Movie magic isn’t easy. I don’t mean the magic of movies itself, but rather depicting the art of illusion and prestidigitation on the big screen. Thanks to the fact that we can now do just about everything with CGI (even when sometimes we really shouldn’t), it’s just plain difficult to convince audiences that yes, that white dove actually did originate from the talented magician’s hand and not from the mouse and keyboard of some overcaffeinated and underpaid digital artist.
The trick (pardon the pun) is backing it up with a clever story to get the audience to buy in on the gag. Unfortunately for Now You See Me, the new magical crime caper from Louis Letterier, it tries to be too clever with not enough story.
Now You See Me is the tale of a quartet of stage magicians known as The Four Horseman: The fast talking street magician (Jesse Eisenberg), the attractive escape artist (Isla Fisher), the swindling mentalist (Woody Harrelson), and the conman pickpocket (Dave Franco). I actually couldn’t be bothered to name them properly, because clearly the film’s script by Boaz Yakin, Edward Ricourt and Ed Solomon doesn’t give a rabbit’s ass about them either. They are essentially human shaped MacGuffins, chased down in this case by the mismatched duo of FBI Agent Dylan Rhodes (Mark Ruffalo) and Interpol Agent Alma Dray (Melanie Laurent).
The reason for this chase is that for the finale of the Four Horsemen’s first big show in Vegas – a year after the then struggling performers were mysteriously brought together via tarot card invitation to form the magic supergroup – they seemingly did the impossible (and criminal) by having a member of the audience seemingly teleported to his personal bank in Paris, and then returned along with all the money in the bank’s vault now raining down on the ever so grateful Las Vegas crowd.
The group’s financial benefactor, insurance mogul Arthur Tressler (Michael Caine), loves the hype this generates for their next show, but the FBI, not so much. It seems they’re not too big on the whole “taking 30 million Euros of other people’s money and giving it away” thing. Go figure.
With the reluctant assistance of ex-magician, now professional magic-debunker Thaddeus Bradley (Morgan Freeman, who much like Caine seems to just be here for the paycheck), Rhodes and Dray need to figure out how the Horsemen managed to rob a bank from across the world, and what their endgame is. Also, the pair may find some time for palpable sexual tension in the workplace while they’re at it.

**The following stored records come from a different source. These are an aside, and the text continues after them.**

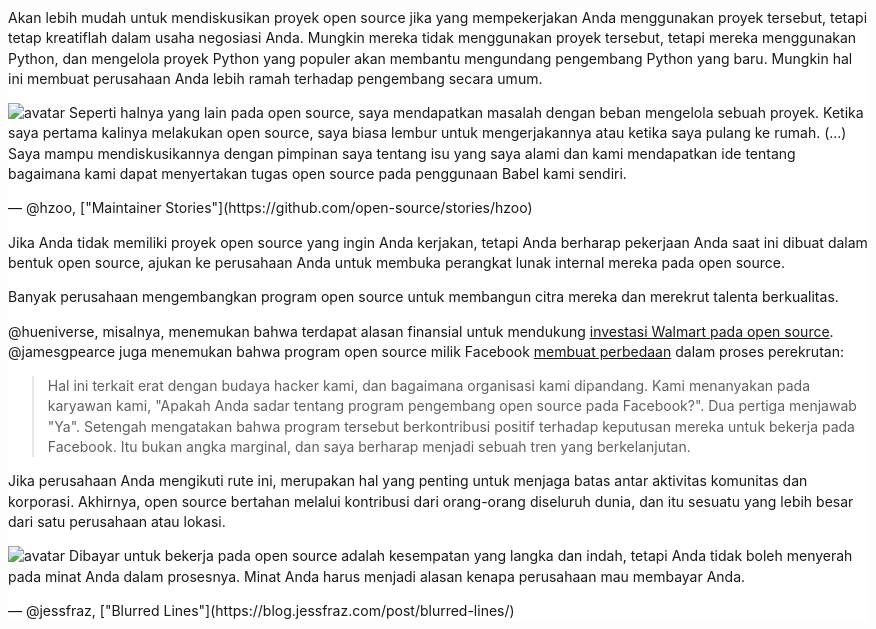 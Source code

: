 Akan lebih mudah untuk mendiskusikan proyek open source jika yang mempekerjakan
Anda menggunakan proyek tersebut, tetapi tetap kreatiflah dalam usaha negosiasi
Anda. Mungkin mereka tidak menggunakan proyek tersebut, tetapi mereka
menggunakan Python, dan mengelola proyek Python yang populer akan membantu
mengundang pengembang Python yang baru. Mungkin hal ini membuat perusahaan Anda
lebih ramah terhadap pengembang secara umum.

<aside markdown="1" class="pquote">
  <img src="https://avatars.githubusercontent.com/hzoo?s=180" class="pquote-avatar" alt="avatar">
  Seperti halnya yang lain pada open source, saya mendapatkan masalah dengan beban mengelola sebuah proyek. Ketika saya pertama kalinya melakukan open source, saya biasa lembur untuk mengerjakannya atau ketika saya pulang ke rumah. (...) Saya mampu mendiskusikannya dengan pimpinan saya tentang isu yang saya alami dan kami mendapatkan ide tentang bagaimana kami dapat menyertakan tugas open source pada penggunaan Babel kami sendiri.
  <p markdown="1" class="pquote-credit">
— @hzoo, ["Maintainer Stories"](https://github.com/open-source/stories/hzoo)
  </p>
</aside>

Jika Anda tidak memiliki proyek open source yang ingin Anda kerjakan, tetapi
Anda berharap pekerjaan Anda saat ini dibuat dalam bentuk open source, ajukan ke
perusahaan Anda untuk membuka perangkat lunak internal mereka pada open source.

Banyak perusahaan mengembangkan program open source untuk membangun citra mereka
dan merekrut talenta berkualitas.

@hueniverse, misalnya, menemukan bahwa terdapat alasan finansial untuk mendukung
[investasi Walmart pada open source](http://www.infoworld.com/article/2608897/open-source-software/walmart-s-investment-in-open-source-isn-t-cheap.html).
@jamesgpearce juga menemukan bahwa program open source milik Facebook
[membuat perbedaan](https://opensource.com/business/14/10/head-of-open-source-facebook-oscon)
dalam proses perekrutan:

> Hal ini terkait erat dengan budaya hacker kami, dan bagaimana organisasi kami
> dipandang. Kami menanyakan pada karyawan kami, "Apakah Anda sadar tentang
> program pengembang open source pada Facebook?". Dua pertiga menjawab "Ya".
> Setengah mengatakan bahwa program tersebut berkontribusi positif terhadap
> keputusan mereka untuk bekerja pada Facebook. Itu bukan angka marginal, dan
> saya berharap menjadi sebuah tren yang berkelanjutan.

Jika perusahaan Anda mengikuti rute ini, merupakan hal yang penting untuk
menjaga batas antar aktivitas komunitas dan korporasi. Akhirnya, open source
bertahan melalui kontribusi dari orang-orang diseluruh dunia, dan itu sesuatu
yang lebih besar dari satu perusahaan atau lokasi.

<aside markdown="1" class="pquote">
  <img src="https://avatars.githubusercontent.com/jessfraz?s=180" class="pquote-avatar" alt="avatar">
  Dibayar untuk bekerja pada open source adalah kesempatan yang langka dan indah, tetapi Anda tidak boleh menyerah pada minat Anda dalam prosesnya. Minat Anda harus menjadi alasan kenapa perusahaan mau membayar Anda.
  <p markdown="1" class="pquote-credit">
— @jessfraz, ["Blurred Lines"](https://blog.jessfraz.com/post/blurred-lines/)
  </p>
</aside>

As Rhodes and Dray, Ruffalo and Laurent are the best thing about this movie. Ruffalo’s slovenly world weariness plays off well against Laurent’s more perky sense of wonder at the mythology of this world of magic. As a result of the good chemistry, their burgeoning relationship also doesn’t feel shoehorned in, as is so often the case in these action thriller exploits.
Speaking of action and thrills… While he may not be that good at subtle, never let Letterier ever be accused of being unable to put together a flashy, action sequence. Feeling like Michael Bay with a slashed explosions budget, these scenes certainly thrill and delight, with a particular action beat involving Dave Franco doing a parkour-ninja-monkey-escape-artist routine to lead Mark Ruffalo on a merry chase being the highlight.
The problem is when you realize that Letterier’s popping pyrotechnics are actually just the beautiful assistant’s generous cleavage and endless legs, there to distract you – and not doing too great a job of it, by the by- from what’s really going on. Which is actually a whole lot of nothing. The script simply faces the same problem as the four main protagonists’ characters: there simply isn’t enough of it. The thinly sketched story is stretched out over a number of overly bombastic sequences, and gets dangerously close to breaking point when the inevitable plot twists start being pulled out of rather threadbare hats.
When Christopher Nolan revealed the secret of “The Transported Man” in The Prestige, it made you do a double-take at it’s simple, elegantly brilliance, and had you immediately want to reevaluate everything you had just witnessed. When people disappear/escape/[inset magic act of choice here] in Now You See Me, you simply go “Eh. Editing,” and move on. But unconvincing magic tricks is not the film’s biggest crime.
No, that would be the twofold felony of not providing enough of anything besides some up-tempo action punch-ups and Mark Rufallo being Mark Rufallo very well to engage the audience on any level, and in so doing also not living up to the potential of the admittedly fantastic premise – Ocean’s Eleven with magic, damn it! – and the great cast that this film actually had
Movies about magic requires a certain suspension of disbelief from the audience, but unfortunately you’re just more likely to walk out of this one unable to believe how they blew it.